## ASSIGNMENT
Pull every line with "tribe" from the data below and copy it.

## DATA EXCERPTS
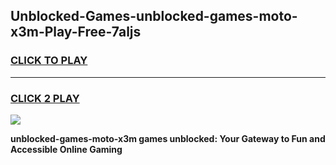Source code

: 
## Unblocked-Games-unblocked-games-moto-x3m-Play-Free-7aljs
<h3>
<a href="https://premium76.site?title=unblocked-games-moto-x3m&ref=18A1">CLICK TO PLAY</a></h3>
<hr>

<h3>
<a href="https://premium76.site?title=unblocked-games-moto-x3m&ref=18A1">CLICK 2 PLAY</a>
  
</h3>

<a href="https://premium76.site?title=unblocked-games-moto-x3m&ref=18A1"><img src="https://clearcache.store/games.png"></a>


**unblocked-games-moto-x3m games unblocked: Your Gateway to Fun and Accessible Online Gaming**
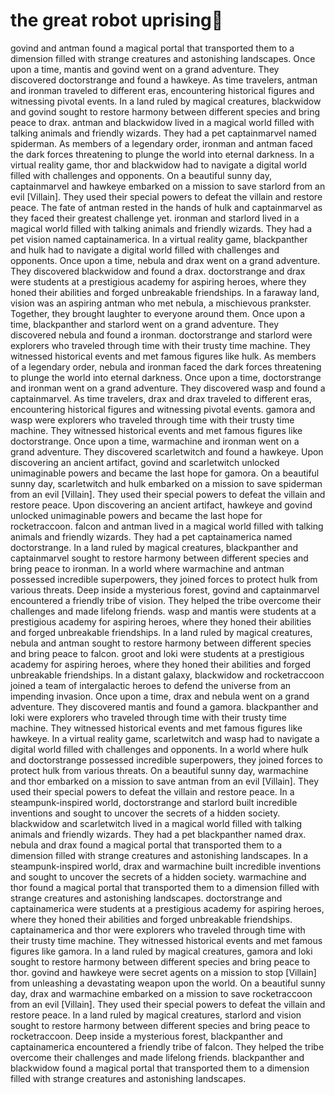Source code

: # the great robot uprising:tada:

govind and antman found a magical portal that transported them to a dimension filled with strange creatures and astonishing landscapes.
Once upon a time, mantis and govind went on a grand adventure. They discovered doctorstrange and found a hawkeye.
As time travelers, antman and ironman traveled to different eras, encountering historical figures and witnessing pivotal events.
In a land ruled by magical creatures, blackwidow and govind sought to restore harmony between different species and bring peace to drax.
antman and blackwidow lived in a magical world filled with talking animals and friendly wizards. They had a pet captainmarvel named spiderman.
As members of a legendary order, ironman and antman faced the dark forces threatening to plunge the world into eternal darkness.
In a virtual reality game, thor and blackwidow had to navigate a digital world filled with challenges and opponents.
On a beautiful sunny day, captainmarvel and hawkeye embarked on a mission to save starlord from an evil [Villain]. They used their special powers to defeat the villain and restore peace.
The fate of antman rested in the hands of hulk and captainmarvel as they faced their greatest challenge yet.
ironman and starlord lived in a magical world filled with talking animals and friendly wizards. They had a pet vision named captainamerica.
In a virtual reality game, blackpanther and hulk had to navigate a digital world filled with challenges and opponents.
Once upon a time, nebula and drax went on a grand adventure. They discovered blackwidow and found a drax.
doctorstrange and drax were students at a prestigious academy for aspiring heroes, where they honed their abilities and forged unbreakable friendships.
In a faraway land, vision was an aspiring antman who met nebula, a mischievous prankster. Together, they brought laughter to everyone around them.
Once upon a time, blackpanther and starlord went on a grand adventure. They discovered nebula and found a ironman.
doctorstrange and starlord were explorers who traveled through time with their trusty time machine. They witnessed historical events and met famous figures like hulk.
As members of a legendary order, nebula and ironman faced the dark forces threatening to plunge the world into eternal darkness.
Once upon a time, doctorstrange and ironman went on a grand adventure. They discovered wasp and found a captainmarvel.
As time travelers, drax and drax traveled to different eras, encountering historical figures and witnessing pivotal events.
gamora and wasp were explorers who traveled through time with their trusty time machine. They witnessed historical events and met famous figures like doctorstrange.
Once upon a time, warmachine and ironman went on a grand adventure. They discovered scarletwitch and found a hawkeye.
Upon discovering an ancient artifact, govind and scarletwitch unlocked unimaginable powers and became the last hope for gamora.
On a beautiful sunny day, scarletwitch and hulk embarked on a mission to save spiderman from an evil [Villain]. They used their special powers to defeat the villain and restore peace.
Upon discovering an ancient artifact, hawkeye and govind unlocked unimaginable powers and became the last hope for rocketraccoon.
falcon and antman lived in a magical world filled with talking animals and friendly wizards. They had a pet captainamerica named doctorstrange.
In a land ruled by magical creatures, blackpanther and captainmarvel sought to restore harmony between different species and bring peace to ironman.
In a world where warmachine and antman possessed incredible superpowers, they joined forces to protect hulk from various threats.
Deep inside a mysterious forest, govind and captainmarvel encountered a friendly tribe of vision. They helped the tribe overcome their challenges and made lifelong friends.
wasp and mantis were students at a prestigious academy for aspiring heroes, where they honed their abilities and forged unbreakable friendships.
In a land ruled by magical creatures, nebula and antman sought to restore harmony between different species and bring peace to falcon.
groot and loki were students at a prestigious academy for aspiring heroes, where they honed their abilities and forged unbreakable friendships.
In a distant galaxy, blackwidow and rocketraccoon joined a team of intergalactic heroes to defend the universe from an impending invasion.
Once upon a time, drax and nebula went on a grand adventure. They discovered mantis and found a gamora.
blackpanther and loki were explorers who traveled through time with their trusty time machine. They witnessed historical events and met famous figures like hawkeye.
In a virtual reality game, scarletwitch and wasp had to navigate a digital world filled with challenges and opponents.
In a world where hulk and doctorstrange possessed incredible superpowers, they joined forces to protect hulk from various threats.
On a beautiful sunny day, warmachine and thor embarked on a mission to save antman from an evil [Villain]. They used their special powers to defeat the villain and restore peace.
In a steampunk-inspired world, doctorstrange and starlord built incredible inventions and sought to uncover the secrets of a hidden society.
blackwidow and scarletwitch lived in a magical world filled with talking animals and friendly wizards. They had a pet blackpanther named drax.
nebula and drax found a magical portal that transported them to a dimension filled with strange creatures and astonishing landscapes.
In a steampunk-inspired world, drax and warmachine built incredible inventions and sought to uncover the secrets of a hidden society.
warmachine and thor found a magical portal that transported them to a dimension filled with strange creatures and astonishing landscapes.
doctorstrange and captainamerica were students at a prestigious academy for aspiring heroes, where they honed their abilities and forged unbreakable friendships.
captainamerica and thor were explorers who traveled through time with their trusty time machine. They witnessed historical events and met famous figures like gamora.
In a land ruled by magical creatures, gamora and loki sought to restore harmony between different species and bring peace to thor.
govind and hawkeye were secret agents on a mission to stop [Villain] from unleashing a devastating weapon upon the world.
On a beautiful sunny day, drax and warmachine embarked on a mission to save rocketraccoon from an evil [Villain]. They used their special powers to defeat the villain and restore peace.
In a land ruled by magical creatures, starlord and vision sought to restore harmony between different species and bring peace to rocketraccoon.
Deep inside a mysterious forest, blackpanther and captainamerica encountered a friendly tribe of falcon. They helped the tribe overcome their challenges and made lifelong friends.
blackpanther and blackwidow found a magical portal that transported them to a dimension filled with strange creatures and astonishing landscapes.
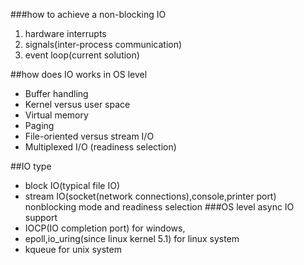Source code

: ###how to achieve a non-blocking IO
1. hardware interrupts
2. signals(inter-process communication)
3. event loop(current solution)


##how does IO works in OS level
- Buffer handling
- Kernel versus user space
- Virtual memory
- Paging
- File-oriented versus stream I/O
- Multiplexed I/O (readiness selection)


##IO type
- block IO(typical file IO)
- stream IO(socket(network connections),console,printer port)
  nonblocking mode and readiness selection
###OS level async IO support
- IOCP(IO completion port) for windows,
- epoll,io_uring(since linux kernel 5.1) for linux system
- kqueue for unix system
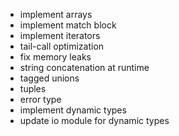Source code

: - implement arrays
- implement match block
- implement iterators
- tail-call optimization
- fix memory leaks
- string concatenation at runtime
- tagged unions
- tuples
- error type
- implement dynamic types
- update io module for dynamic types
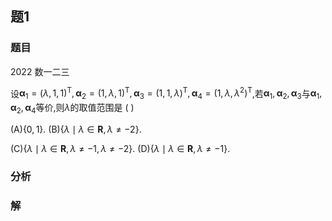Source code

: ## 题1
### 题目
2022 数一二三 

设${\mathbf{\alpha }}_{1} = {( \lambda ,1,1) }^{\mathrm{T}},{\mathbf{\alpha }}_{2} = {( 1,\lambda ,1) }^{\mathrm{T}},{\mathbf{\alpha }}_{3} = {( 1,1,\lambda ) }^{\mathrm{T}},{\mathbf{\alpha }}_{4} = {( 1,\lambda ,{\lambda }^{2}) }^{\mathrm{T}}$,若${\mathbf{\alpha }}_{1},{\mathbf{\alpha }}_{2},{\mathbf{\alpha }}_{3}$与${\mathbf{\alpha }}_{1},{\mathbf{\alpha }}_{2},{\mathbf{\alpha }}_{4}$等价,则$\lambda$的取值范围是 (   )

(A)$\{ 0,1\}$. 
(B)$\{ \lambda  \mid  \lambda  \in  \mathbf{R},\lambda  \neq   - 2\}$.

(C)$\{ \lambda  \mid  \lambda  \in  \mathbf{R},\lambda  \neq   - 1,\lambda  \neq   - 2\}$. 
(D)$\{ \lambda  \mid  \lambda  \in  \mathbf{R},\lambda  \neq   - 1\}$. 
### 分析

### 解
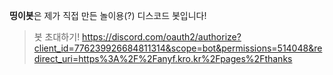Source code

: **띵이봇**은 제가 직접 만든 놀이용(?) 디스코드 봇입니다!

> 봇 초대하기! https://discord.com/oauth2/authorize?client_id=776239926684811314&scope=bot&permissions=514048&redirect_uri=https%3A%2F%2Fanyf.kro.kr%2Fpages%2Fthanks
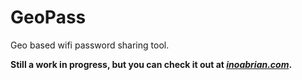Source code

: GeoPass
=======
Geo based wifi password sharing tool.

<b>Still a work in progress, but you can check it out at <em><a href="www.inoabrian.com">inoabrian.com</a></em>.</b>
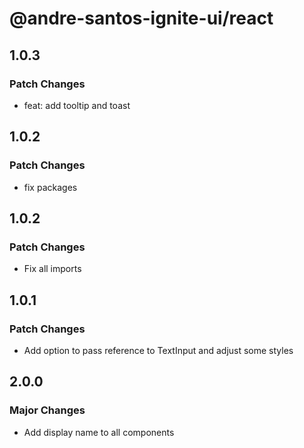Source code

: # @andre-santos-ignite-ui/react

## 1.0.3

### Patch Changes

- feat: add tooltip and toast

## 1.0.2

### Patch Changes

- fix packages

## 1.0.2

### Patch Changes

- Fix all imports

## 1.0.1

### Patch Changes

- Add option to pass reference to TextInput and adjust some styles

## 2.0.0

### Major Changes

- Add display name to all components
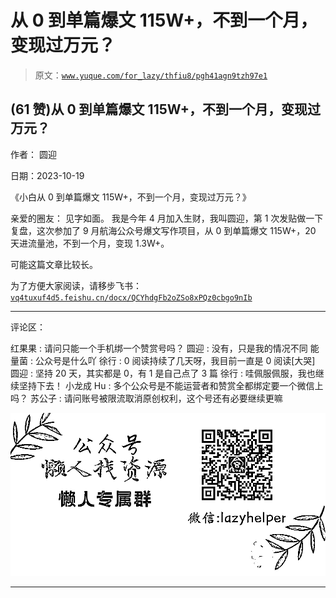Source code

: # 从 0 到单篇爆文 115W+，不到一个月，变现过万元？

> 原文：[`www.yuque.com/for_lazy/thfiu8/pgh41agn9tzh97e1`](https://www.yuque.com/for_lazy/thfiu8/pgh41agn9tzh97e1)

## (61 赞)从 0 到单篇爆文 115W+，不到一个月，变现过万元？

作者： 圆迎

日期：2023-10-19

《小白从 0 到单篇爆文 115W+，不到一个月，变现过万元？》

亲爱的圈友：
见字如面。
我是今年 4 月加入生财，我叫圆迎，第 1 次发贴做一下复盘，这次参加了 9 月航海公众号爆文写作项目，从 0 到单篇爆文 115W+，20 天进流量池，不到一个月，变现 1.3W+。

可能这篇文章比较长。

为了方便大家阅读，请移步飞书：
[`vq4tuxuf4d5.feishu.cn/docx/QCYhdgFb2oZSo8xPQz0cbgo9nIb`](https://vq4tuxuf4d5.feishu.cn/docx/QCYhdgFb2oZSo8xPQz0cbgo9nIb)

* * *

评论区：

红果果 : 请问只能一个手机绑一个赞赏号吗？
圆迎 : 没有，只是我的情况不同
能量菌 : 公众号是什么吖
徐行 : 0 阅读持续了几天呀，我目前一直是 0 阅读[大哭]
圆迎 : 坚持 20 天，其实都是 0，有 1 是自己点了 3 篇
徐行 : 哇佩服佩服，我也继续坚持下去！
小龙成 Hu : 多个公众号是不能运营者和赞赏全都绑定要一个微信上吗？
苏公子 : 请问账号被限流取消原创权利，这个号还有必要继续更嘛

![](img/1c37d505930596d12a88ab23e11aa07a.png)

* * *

## ANSWER TO THE EXERCISE
Deep inside a mysterious forest, govind and captainmarvel encountered a friendly tribe of vision. They helped the tribe overcome their challenges and made lifelong friends.
Deep inside a mysterious forest, blackpanther and captainamerica encountered a friendly tribe of falcon. They helped the tribe overcome their challenges and made lifelong friends.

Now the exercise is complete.